Osobiście od dłuższego czasu usiłuję swojemu koledze wytłumaczyć, żeby nie chodził tak często do burdeli, a raczej zajął się własną żoną, bo mu przecież lekarz zalecił, żeby się za mocno nie podniecał z uwagi na chorobę serca. W ostateczności, polecam mu periodyki i filmy porno. On jest jednak uparty, gdyż twierdzi, ze nic tak nie oddaje atmosfery płatnego sexu. Te jęki, krzyki i orgazmy, nawet jeżeli są udawane. :)
Dobrze to ujales.
Ale wszystko powinno byc z umiarem.
Kiedys nawet mialem zgode zarzadu klubu i straznikow na umieszczanie zdalnie sterowanych zakamuflowanych kamer pod woda w miejscowkach ladnych sztuk i nagrywanie ich na laptopie podczas brania.
Niestety niewiele z tego wyszlo, bo nie znalazlem wedkarza ktory by zechcial lowic w tym czasie gdy mialem czas nagrywac, gdyz wymagalo to jednoczesnego strowania kamera i wedkowania.
Moim zdaniem nie powinno byc stref czysto no kill tylko restrykcje ilosciowe zabieranej ryby, a dokladniej to nie dzienny limit, ale takze miesieczny i roczny.
Jesli cena skladki rocznej to wartosc np. 30 szt ryb, to taki powinien byc limit roczny i podzielony na miesiace poza okresem ochronnym. Np. max. 4 dziennie, ale nie wiecej niz 8 w danym miesiacu i nie wiecej niz 30 w roku.
Jesli ktos potrzebuje zabierac wiecej powinien wykupic dodatkowa licencje.
Ci co nie zabijaja ryb przyczynia sie do zwiekszenia ilosciowego i jakosciowego ryb w wodach, a ci co zabieraja, nie zezra ryb innym, tym ktorzy wypuszczaja.
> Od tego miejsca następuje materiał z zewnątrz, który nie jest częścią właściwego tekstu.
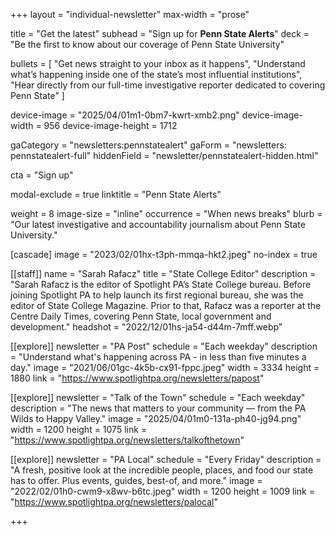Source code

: +++
layout = "individual-newsletter"
max-width = "prose"

title = "Get the latest"
subhead = "Sign up for **Penn State Alerts**"
deck = "Be the first to know about our coverage of Penn State University"

bullets = [
  "Get news straight to your inbox as it happens",
  "Understand what’s happening inside one of the state’s most influential institutions",
  "Hear directly from our full-time investigative reporter dedicated to covering Penn State"
]

device-image = "2025/04/01m1-0bm7-kwrt-xmb2.png"
device-image-width = 956
device-image-height = 1712

gaCategory = "newsletters:pennstatealert"
gaForm = "newsletters: pennstatealert-full"
hiddenField = "newsletter/pennstatealert-hidden.html"

cta = "Sign up"

modal-exclude = true
linktitle = "Penn State Alerts"

weight = 8
image-size = "inline"
occurrence = "When news breaks"
blurb = "Our latest investigative and accountability journalism about Penn State University."

[cascade]
image = "2023/02/01hx-t3ph-mmqa-hkt2.jpeg"
no-index = true

[[staff]]
name = "Sarah Rafacz"
title = "State College Editor"
description = "Sarah Rafacz is the editor of Spotlight PA’s State College bureau. Before joining Spotlight PA to help launch its first regional bureau, she was the editor of State College Magazine. Prior to that, Rafacz was a reporter at the Centre Daily Times, covering Penn State, local government and development."
headshot = "2022/12/01hs-ja54-d44m-7mff.webp"

[[explore]]
newsletter = "PA Post"
schedule = "Each weekday"
description = "Understand what's happening across PA - in less than five minutes a day."
image = "2021/06/01gc-4k5b-cx91-fppc.jpeg"
width = 3334
height = 1880
link = "https://www.spotlightpa.org/newsletters/papost"

[[explore]]
newsletter = "Talk of the Town"
schedule = "Each weekday"
description = "The news that matters to your community — from the PA Wilds to Happy Valley."
image = "2025/04/01m0-131a-ph40-jg94.png"
width = 1200
height = 1075
link = "https://www.spotlightpa.org/newsletters/talkofthetown"

[[explore]]
newsletter = "PA Local"
schedule = "Every Friday"
description = "A fresh, positive look at the incredible people, places, and food our state has to offer. Plus events, guides, best-of, and more."
image = "2022/02/01h0-cwm9-x8wv-b6tc.jpeg"
width = 1200
height = 1009
link = "https://www.spotlightpa.org/newsletters/palocal"

+++
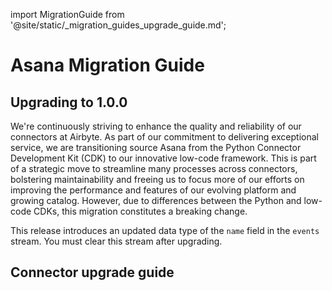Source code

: import MigrationGuide from '@site/static/_migration_guides_upgrade_guide.md';

# Asana Migration Guide

## Upgrading to 1.0.0

We're continuously striving to enhance the quality and reliability of our connectors at Airbyte.
As part of our commitment to delivering exceptional service, we are transitioning source Asana from the Python Connector Development Kit (CDK) to our innovative low-code framework.
This is part of a strategic move to streamline many processes across connectors, bolstering maintainability and freeing us to focus more of our efforts on improving the performance and features of our evolving platform and growing catalog.
However, due to differences between the Python and low-code CDKs, this migration constitutes a breaking change. 

This release introduces an updated data type of the `name` field in the `events` stream. You must clear this stream after upgrading.

## Connector upgrade guide

<MigrationGuide />
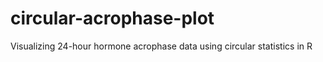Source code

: # circular-acrophase-plot
Visualizing 24-hour hormone acrophase data using circular statistics in R
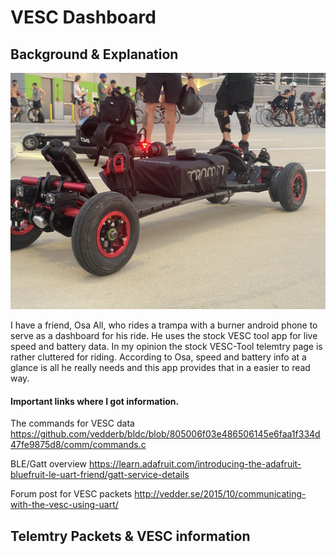 # VESC Dashboard

## Background & Explanation

![Trampa view](https://github.com/PeterChu3/BLEVESCDisplay/blob/master/Docs/Images/OsaTrampa.jpg?raw=true)

I have a friend, Osa All, who rides a trampa with a burner android phone to serve as a dashboard for his ride. He uses the stock VESC tool app for live speed and battery data. In my opinion the stock VESC-Tool telemtry page is rather cluttered for riding. According to Osa, speed and battery info at a glance is all he really needs and this app provides that in a easier to read way.

#### Important links where I got information.

The commands for VESC data
https://github.com/vedderb/bldc/blob/805006f03e486506145e6faa1f334d47fe9875d8/comm/commands.c

BLE/Gatt overview
https://learn.adafruit.com/introducing-the-adafruit-bluefruit-le-uart-friend/gatt-service-details

Forum post for VESC packets
http://vedder.se/2015/10/communicating-with-the-vesc-using-uart/

## Telemtry Packets & VESC information

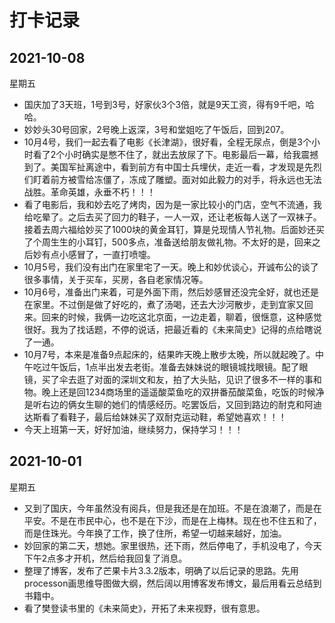 # 打卡记录

## 2021-10-08

星期五

* 国庆加了3天班，1号到3号，好家伙3个3倍，就是9天工资，得有9千吧，哈哈。
* 妙妙头30号回家，2号晚上返深，3号和堂姐吃了午饭后，回到207。
* 10月4号，我们一起去看了电影《长津湖》，很好看，全程无尿点，倒是3个小时看了2个小时确实是憋不住了，就出去放尿了下。电影最后一幕，给我震撼到了。美国军扯离途中，看到前方有中国士兵埋伏，走近一看，才发现是先烈们盯着前方被雪给冻僵了，冻成了雕塑。面对如此毅力的对手，将永远也无法战胜。革命英雄，永垂不朽！！！
* 看了电影后，我和妙去吃了烤肉，因为是一家比较小的门店，空气不流通，我给吃晕了。之后去买了回力的鞋子，一人一双，还让老板每人送了一双袜子。接着去周六福给妙买了1000块的黄金耳钉，算是兑现情人节礼物。后面妙还买了个周生生的小耳钉，500多点，准备送给朋友做礼物。不太好的是，回来之后妙有点小感冒了，一直打喷嚏。
* 10月5号，我们没有出门在家里宅了一天。晚上和妙优谈心，开诚布公的谈了很多事情，关于买车，买房，各自老家情况等。
* 10月6号，准备出门来着，可是外面下雨，然后妙感冒还没完全好，就也还是在家里。不过倒是做了好吃的，煮了汤喝，还去大沙河散步，走到宜家又回来。回来的时候，我俩一边吃这北京面，一边走着，聊着，很惬意，这种感觉很好。我为了找话题，不停的说话，把最近看的《未来简史》记得的点给瞎说了一通。
* 10月7号，本来是准备9点起床的，结果昨天晚上散步太晚，所以就起晚了。中午吃过午饭后，1点半出发去老街。准备去妹妹说的眼镜城找眼镜。配了眼镜，买了伞去逛了对面的深圳文和友，拍了大头贴，见识了很多不一样的事和物。晚上还是回1234商场里的遥遥酸菜鱼吃的双拼番茄酸菜鱼，吃饭的时候净是听右边的俩女生聊的她们的情感经历。吃罢饭后，又回到路边的耐克和阿迪达斯看了看鞋子，最后给妹妹买了双耐克运动鞋，希望她喜欢！！！
* 今天上班第一天，好好加油，继续努力，保持学习！！！

## 2021-10-01

星期五

* 又到了国庆，今年虽然没有阅兵，但是我还是在加班。不是在浪潮了，而是在平安。不是在市民中心，也不是在下沙，而是在上梅林。现在也不住五和了，而是住珠光。今年换了工作，换了住所，希望一切越来越好，加油。
* 妙回家的第二天，想她。家里很热，还下雨，然后停电了，手机没电了，今天下午2点多才开机，然后给我回复了消息。
* 整理了博客，发布了芒果卡片3.3.2版本，明确了以后记录的思路。先用processon画思维导图做大纲，然后阔以用博客发布博文，最后用看云总结到书籍中。
* 看了樊登读书里的《未来简史》，开拓了未来视野，很有意思。
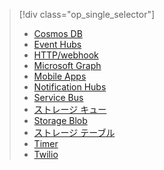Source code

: 
> [!div class="op_single_selector"]
> * [Cosmos DB](../articles/azure-functions/functions-bindings-documentdb.md)  
> * [Event Hubs](../articles/azure-functions/functions-bindings-event-hubs.md)  
> * [HTTP/webhook](../articles/azure-functions/functions-bindings-http-webhook.md)  
> * [Microsoft Graph](../articles/azure-functions/functions-bindings-microsoft-graph.md)  
> * [Mobile Apps](../articles/azure-functions/functions-bindings-mobile-apps.md)  
> * [Notification Hubs](../articles/azure-functions/functions-bindings-notification-hubs.md)  
> * [Service Bus](../articles/azure-functions/functions-bindings-service-bus.md)  
> * [ストレージ キュー](../articles/azure-functions/functions-bindings-storage-queue.md)  
> * [Storage Blob](../articles/azure-functions/functions-bindings-storage-blob.md)  
> * [ストレージ テーブル](../articles/azure-functions/functions-bindings-storage-table.md)  
> * [Timer](../articles/azure-functions/functions-bindings-timer.md)  
> * [Twilio](../articles/azure-functions/functions-bindings-twilio.md)  
> 
> 
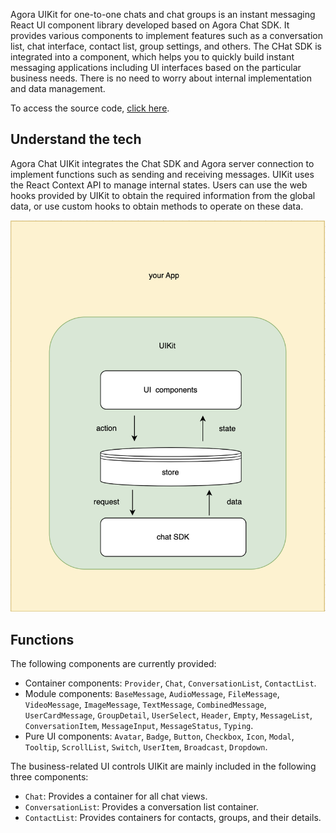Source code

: Agora UIKit for one-to-one chats and chat groups is an instant messaging React UI component library developed based on 
Agora Chat SDK. It provides various components to implement features such as a conversation list, chat interface, 
contact list, group settings, and others. The CHat SDK is integrated into a component, which helps you to quickly build instant messaging applications including UI interfaces based on the particular business needs. There is no need to worry about internal implementation and data management.

To access the source code, [click here](https://github.com/easemob/chatuikit-android).

## Understand the tech

Agora Chat UIKit integrates the Chat SDK and Agora server connection to implement functions such as sending and receiving messages. UIKit uses the React Context API to manage internal states. Users can use the web hooks provided by UIKit to obtain the required information from the global data, or use custom hooks to obtain methods to operate on these data.

![technical-principle](../../assets/images/uikit-web-technical-principle.png)

## Functions

The following components are currently provided:

- Container components: `Provider`, `Chat`, `ConversationList`, `ContactList`.
- Module components: `BaseMessage`, `AudioMessage`, `FileMessage`, `VideoMessage`, `ImageMessage`, `TextMessage`, `CombinedMessage`, `UserCardMessage`, `GroupDetail`, `UserSelect`, `Header`, `Empty`, `MessageList`, `ConversationItem`, `MessageInput`, `MessageStatus`, `Typing`.
- Pure UI components: `Avatar`, `Badge`, `Button`, `Checkbox`, `Icon`, `Modal`, `Tooltip`, `ScrollList`, `Switch`, `UserItem`, `Broadcast`, `Dropdown`.

The business-related UI controls UIKit are mainly included in the following three components:

- `Chat`: Provides a container for all chat views.
- `ConversationList`: Provides a conversation list container.
- `ContactList`: Provides containers for contacts, groups, and their details.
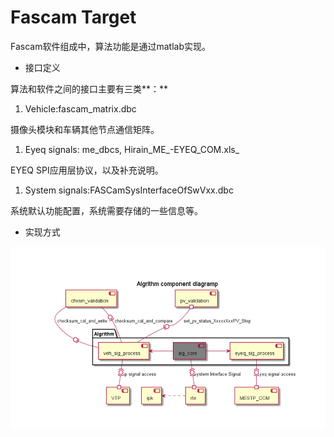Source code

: # Fascam Target

Fascam软件组成中，算法功能是通过matlab实现。

* 接口定义

算法和软件之间的接口主要有三类**：**

1. Vehicle:fascam\_matrix.dbc

摄像头模块和车辆其他节点通信矩阵。

1. Eyeq signals: me_dbcs, Hirain_ME_-EYEQ\_COM.xls_

EYEQ SPI应用层协议，以及补充说明。

1. System signals:FASCamSysInterfaceOfSwVxx.dbc

系统默认功能配置，系统需要存储的一些信息等。

* 实现方式

![](/assets/software_arch.png)

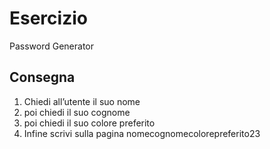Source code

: # Esercizio
Password Generator

## Consegna
1. Chiedi all’utente il suo nome
2. poi chiedi il suo cognome
3. poi chiedi il suo colore preferito
4. Infine scrivi sulla pagina nomecognomecolorepreferito23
Tu tez dochodzi wlasnie sprawa etyki i zabijania. Bardzo czesto podczas polowow no kil trafia sie "uszkodzona" ryba ktora ma male szanse na przetrwanie i mozna by wtedy bez konfliktu z przepisami zabic, aby sie nie meczyla i dla wielu byla by to ryba w ramach limitu.